> **Task goal**: Give back only the lines in the records below from the one with "- _Requirements: 1.4, 5.1, 5.2_" to the one with "- Add React.memo", both inclusive, word for word.

[Records supplied — start]

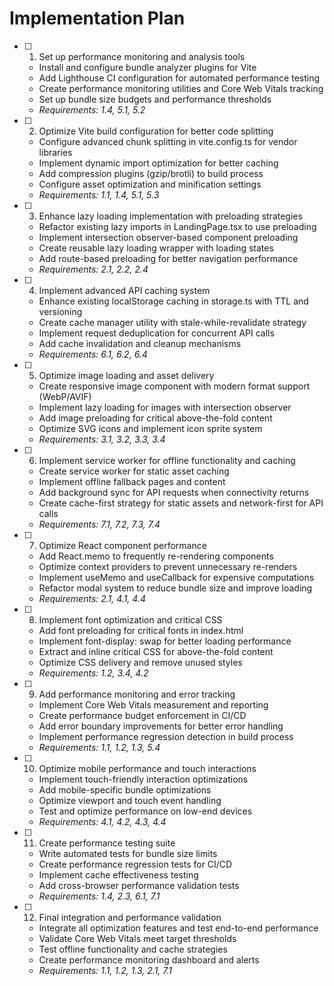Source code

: # Implementation Plan

- [ ] 1. Set up performance monitoring and analysis tools

  - Install and configure bundle analyzer plugins for Vite
  - Add Lighthouse CI configuration for automated performance testing
  - Create performance monitoring utilities and Core Web Vitals tracking
  - Set up bundle size budgets and performance thresholds
  - _Requirements: 1.4, 5.1, 5.2_

- [ ] 2. Optimize Vite build configuration for better code splitting

  - Configure advanced chunk splitting in vite.config.ts for vendor libraries
  - Implement dynamic import optimization for better caching
  - Add compression plugins (gzip/brotli) to build process
  - Configure asset optimization and minification settings
  - _Requirements: 1.1, 1.4, 5.1, 5.3_

- [ ] 3. Enhance lazy loading implementation with preloading strategies

  - Refactor existing lazy imports in LandingPage.tsx to use preloading
  - Implement intersection observer-based component preloading
  - Create reusable lazy loading wrapper with loading states
  - Add route-based preloading for better navigation performance
  - _Requirements: 2.1, 2.2, 2.4_

- [ ] 4. Implement advanced API caching system

  - Enhance existing localStorage caching in storage.ts with TTL and versioning
  - Create cache manager utility with stale-while-revalidate strategy
  - Implement request deduplication for concurrent API calls
  - Add cache invalidation and cleanup mechanisms
  - _Requirements: 6.1, 6.2, 6.4_

- [ ] 5. Optimize image loading and asset delivery

  - Create responsive image component with modern format support (WebP/AVIF)
  - Implement lazy loading for images with intersection observer
  - Add image preloading for critical above-the-fold content
  - Optimize SVG icons and implement icon sprite system
  - _Requirements: 3.1, 3.2, 3.3, 3.4_

- [ ] 6. Implement service worker for offline functionality and caching

  - Create service worker for static asset caching
  - Implement offline fallback pages and content
  - Add background sync for API requests when connectivity returns
  - Create cache-first strategy for static assets and network-first for API calls
  - _Requirements: 7.1, 7.2, 7.3, 7.4_

- [ ] 7. Optimize React component performance

  - Add React.memo to frequently re-rendering components
  - Optimize context providers to prevent unnecessary re-renders
  - Implement useMemo and useCallback for expensive computations
  - Refactor modal system to reduce bundle size and improve loading
  - _Requirements: 2.1, 4.1, 4.4_

- [ ] 8. Implement font optimization and critical CSS

  - Add font preloading for critical fonts in index.html
  - Implement font-display: swap for better loading performance
  - Extract and inline critical CSS for above-the-fold content
  - Optimize CSS delivery and remove unused styles
  - _Requirements: 1.2, 3.4, 4.2_

- [ ] 9. Add performance monitoring and error tracking

  - Implement Core Web Vitals measurement and reporting
  - Create performance budget enforcement in CI/CD
  - Add error boundary improvements for better error handling
  - Implement performance regression detection in build process
  - _Requirements: 1.1, 1.2, 1.3, 5.4_

- [ ] 10. Optimize mobile performance and touch interactions

  - Implement touch-friendly interaction optimizations
  - Add mobile-specific bundle optimizations
  - Optimize viewport and touch event handling
  - Test and optimize performance on low-end devices
  - _Requirements: 4.1, 4.2, 4.3, 4.4_

- [ ] 11. Create performance testing suite

  - Write automated tests for bundle size limits
  - Create performance regression tests for CI/CD
  - Implement cache effectiveness testing
  - Add cross-browser performance validation tests
  - _Requirements: 1.4, 2.3, 6.1, 7.1_

- [ ] 12. Final integration and performance validation
  - Integrate all optimization features and test end-to-end performance
  - Validate Core Web Vitals meet target thresholds
  - Test offline functionality and cache strategies
  - Create performance monitoring dashboard and alerts
  - _Requirements: 1.1, 1.2, 1.3, 2.1, 7.1_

[Records supplied — finish]

> **Output of the exercise**:
  - _Requirements: 1.4, 5.1, 5.2_

- [ ] 2. Optimize Vite build configuration for better code splitting

  - Configure advanced chunk splitting in vite.config.ts for vendor libraries
  - Implement dynamic import optimization for better caching
  - Add compression plugins (gzip/brotli) to build process
  - Configure asset optimization and minification settings
  - _Requirements: 1.1, 1.4, 5.1, 5.3_

- [ ] 3. Enhance lazy loading implementation with preloading strategies

  - Refactor existing lazy imports in LandingPage.tsx to use preloading
  - Implement intersection observer-based component preloading
  - Create reusable lazy loading wrapper with loading states
  - Add route-based preloading for better navigation performance
  - _Requirements: 2.1, 2.2, 2.4_

- [ ] 4. Implement advanced API caching system

  - Enhance existing localStorage caching in storage.ts with TTL and versioning
  - Create cache manager utility with stale-while-revalidate strategy
  - Implement request deduplication for concurrent API calls
  - Add cache invalidation and cleanup mechanisms
  - _Requirements: 6.1, 6.2, 6.4_

- [ ] 5. Optimize image loading and asset delivery

  - Create responsive image component with modern format support (WebP/AVIF)
  - Implement lazy loading for images with intersection observer
  - Add image preloading for critical above-the-fold content
  - Optimize SVG icons and implement icon sprite system
  - _Requirements: 3.1, 3.2, 3.3, 3.4_

- [ ] 6. Implement service worker for offline functionality and caching

  - Create service worker for static asset caching
  - Implement offline fallback pages and content
  - Add background sync for API requests when connectivity returns
  - Create cache-first strategy for static assets and network-first for API calls
  - _Requirements: 7.1, 7.2, 7.3, 7.4_

- [ ] 7. Optimize React component performance

  - Add React.memo to frequently re-rendering components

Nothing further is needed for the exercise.